4. NPU trace tool instructions#

4.1. NPU trace overview#

A performance analysis tool that estimates NPU inference performance by evaluating dependencies between tasks (NPU hardware atomic compute tasks) and the cycle model during toolchain compilation.
Stored as a json file, which contains tasks and their dependency information, and aligns with on-board inference time.
Works with general offline performance visualization tools such as trace viewer (type edge://tracing/ in Microsoft Edge address bar, or chrome://tracing in Chrome). Search is supported.

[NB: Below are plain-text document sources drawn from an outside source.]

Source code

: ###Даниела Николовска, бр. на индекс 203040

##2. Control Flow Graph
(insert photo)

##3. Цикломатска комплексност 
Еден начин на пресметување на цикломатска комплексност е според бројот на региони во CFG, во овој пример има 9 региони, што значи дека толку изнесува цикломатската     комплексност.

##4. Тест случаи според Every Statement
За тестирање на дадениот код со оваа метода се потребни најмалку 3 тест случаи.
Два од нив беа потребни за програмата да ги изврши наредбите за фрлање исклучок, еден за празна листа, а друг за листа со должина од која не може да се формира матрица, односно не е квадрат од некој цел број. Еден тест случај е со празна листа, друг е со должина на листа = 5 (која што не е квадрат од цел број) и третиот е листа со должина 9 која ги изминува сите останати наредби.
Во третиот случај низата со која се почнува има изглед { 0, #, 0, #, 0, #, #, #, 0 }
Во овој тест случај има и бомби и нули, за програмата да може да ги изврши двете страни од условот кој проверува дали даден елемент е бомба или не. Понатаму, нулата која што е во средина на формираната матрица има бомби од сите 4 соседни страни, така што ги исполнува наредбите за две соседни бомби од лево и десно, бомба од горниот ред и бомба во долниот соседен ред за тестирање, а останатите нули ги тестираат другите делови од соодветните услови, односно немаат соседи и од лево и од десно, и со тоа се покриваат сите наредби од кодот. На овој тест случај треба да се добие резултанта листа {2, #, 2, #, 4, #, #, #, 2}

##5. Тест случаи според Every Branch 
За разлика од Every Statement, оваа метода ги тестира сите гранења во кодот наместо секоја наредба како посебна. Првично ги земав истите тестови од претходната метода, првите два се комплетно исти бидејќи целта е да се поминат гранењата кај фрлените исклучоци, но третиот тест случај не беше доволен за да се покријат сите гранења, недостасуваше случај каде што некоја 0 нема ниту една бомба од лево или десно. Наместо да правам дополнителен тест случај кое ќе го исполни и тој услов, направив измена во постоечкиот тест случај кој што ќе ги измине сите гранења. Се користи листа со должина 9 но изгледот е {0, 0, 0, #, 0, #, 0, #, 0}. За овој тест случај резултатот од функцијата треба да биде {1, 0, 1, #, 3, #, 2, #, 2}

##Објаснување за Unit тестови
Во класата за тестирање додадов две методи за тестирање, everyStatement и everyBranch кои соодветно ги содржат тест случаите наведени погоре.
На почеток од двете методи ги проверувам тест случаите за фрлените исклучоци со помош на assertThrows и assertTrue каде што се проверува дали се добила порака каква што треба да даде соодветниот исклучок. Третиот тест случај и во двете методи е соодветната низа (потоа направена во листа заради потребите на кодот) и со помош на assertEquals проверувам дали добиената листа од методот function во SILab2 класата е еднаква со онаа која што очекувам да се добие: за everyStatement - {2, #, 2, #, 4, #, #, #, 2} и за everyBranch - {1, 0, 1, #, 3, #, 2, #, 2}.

When compiling a model with pulsar2, add the compile option --compiler.npu_perf. The toolchain will save trace information to ${output_dir}/compiler/debug/subgraph_npu_0/b1/trace.json (subgraph_npu_0 indicates the first NPU subgraph in the model, and b1 indicates the default batch or batch 1 subgraph).
Tip: add the compile option --debug.dump_frontend_graph. The toolchain will dump the optimized frontend graph to ${output_dir}/frontend/optimzied_quant_axmodel.onnx. In the trace viewer, you can associate tasks with operator names in optimzied_quant_axmodel.onnx via the task Title, which helps you better understand the relationship between the hardware compute flow and the algorithm graph.
- optimzied_quant_axmodel.onnx is in ONNX format and can be opened with Netron. The operators in the graph are the AX operators after frontend conversion.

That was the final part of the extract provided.